In the lines below, count those containing the word "step" and give the number alone.

Source data -
+ + +
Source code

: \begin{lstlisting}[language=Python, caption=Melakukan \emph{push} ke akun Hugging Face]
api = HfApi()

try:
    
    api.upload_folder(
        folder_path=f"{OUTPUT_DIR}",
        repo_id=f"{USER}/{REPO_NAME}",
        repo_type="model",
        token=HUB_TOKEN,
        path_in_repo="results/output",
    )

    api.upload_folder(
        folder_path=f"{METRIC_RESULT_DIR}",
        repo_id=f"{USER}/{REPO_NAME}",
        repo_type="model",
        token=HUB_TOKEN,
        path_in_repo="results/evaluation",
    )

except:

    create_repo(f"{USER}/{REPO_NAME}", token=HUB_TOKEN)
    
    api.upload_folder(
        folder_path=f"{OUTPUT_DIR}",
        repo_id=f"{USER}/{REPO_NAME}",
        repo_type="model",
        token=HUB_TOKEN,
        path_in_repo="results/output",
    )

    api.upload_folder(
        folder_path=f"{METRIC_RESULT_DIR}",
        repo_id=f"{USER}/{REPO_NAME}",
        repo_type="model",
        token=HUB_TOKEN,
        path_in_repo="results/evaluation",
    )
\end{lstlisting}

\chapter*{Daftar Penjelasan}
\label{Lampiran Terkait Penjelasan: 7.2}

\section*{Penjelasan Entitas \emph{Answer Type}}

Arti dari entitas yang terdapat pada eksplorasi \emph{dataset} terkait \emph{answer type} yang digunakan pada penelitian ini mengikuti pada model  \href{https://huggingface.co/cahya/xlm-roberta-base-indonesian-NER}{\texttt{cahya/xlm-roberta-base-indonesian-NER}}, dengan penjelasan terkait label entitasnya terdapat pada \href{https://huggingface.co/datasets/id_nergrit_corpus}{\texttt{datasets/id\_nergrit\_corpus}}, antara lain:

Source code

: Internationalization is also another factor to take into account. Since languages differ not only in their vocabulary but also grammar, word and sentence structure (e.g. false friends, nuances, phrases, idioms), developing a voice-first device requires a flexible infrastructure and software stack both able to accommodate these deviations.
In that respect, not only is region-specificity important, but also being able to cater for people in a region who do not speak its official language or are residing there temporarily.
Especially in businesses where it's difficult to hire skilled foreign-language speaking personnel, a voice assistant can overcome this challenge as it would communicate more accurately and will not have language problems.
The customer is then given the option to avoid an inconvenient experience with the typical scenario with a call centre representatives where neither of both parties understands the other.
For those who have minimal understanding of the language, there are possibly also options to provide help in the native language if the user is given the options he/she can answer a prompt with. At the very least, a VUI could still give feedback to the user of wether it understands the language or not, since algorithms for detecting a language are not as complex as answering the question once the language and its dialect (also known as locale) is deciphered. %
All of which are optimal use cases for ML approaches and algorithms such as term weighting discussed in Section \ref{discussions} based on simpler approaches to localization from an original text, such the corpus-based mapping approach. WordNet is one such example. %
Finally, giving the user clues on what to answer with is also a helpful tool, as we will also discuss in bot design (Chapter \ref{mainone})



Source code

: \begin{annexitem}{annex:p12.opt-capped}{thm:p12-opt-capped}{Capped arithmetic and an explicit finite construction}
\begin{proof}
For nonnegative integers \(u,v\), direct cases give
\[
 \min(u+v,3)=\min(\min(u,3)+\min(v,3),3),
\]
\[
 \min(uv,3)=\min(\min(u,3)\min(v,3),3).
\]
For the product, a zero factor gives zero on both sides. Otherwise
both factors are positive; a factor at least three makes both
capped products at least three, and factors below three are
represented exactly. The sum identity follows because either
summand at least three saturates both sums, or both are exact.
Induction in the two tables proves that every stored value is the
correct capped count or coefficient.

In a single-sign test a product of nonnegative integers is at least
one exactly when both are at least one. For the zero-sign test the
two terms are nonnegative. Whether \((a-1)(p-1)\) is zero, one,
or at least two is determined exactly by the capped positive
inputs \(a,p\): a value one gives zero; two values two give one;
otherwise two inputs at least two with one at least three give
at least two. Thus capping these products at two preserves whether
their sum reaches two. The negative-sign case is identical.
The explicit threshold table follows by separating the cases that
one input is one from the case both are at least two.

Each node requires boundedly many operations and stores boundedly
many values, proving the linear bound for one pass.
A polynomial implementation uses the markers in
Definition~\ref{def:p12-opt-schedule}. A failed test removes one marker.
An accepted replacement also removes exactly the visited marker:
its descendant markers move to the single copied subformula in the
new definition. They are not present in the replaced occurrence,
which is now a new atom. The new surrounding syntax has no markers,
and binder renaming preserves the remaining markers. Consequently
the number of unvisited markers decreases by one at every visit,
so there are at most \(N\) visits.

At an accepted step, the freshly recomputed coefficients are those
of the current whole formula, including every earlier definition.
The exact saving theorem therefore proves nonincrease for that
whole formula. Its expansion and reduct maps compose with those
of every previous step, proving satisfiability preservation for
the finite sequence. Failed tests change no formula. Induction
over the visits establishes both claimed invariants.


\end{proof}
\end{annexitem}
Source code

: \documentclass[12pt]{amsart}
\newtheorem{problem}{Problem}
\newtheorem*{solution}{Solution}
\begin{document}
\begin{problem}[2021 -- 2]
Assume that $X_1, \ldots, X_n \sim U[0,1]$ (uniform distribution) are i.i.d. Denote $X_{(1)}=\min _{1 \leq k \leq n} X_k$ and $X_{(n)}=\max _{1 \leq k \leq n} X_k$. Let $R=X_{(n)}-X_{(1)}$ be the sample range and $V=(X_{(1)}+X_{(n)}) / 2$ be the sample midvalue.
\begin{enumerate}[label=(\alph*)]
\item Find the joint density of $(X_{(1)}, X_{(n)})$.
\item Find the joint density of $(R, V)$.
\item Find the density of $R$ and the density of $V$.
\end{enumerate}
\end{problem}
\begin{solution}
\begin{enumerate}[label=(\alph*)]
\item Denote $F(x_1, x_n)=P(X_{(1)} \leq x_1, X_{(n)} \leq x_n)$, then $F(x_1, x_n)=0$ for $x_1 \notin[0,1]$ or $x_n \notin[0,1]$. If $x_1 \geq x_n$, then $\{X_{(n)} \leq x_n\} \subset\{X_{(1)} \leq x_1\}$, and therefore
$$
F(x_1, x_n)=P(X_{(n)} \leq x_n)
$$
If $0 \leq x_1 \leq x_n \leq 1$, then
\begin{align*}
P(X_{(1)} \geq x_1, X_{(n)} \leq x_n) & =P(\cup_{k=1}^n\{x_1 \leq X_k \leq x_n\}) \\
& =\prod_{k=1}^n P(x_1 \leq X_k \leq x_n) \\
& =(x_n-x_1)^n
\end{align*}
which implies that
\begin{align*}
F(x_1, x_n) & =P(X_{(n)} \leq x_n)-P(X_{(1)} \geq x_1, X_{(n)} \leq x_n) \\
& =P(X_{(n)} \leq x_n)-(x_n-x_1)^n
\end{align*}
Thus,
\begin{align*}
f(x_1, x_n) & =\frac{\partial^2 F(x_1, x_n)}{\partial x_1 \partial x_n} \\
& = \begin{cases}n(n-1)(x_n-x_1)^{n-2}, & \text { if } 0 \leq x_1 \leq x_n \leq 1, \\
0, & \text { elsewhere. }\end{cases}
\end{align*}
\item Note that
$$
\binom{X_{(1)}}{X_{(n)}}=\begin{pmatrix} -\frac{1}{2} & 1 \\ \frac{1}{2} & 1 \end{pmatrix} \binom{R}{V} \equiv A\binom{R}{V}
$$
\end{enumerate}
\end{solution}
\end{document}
+ + +
Answer space - 2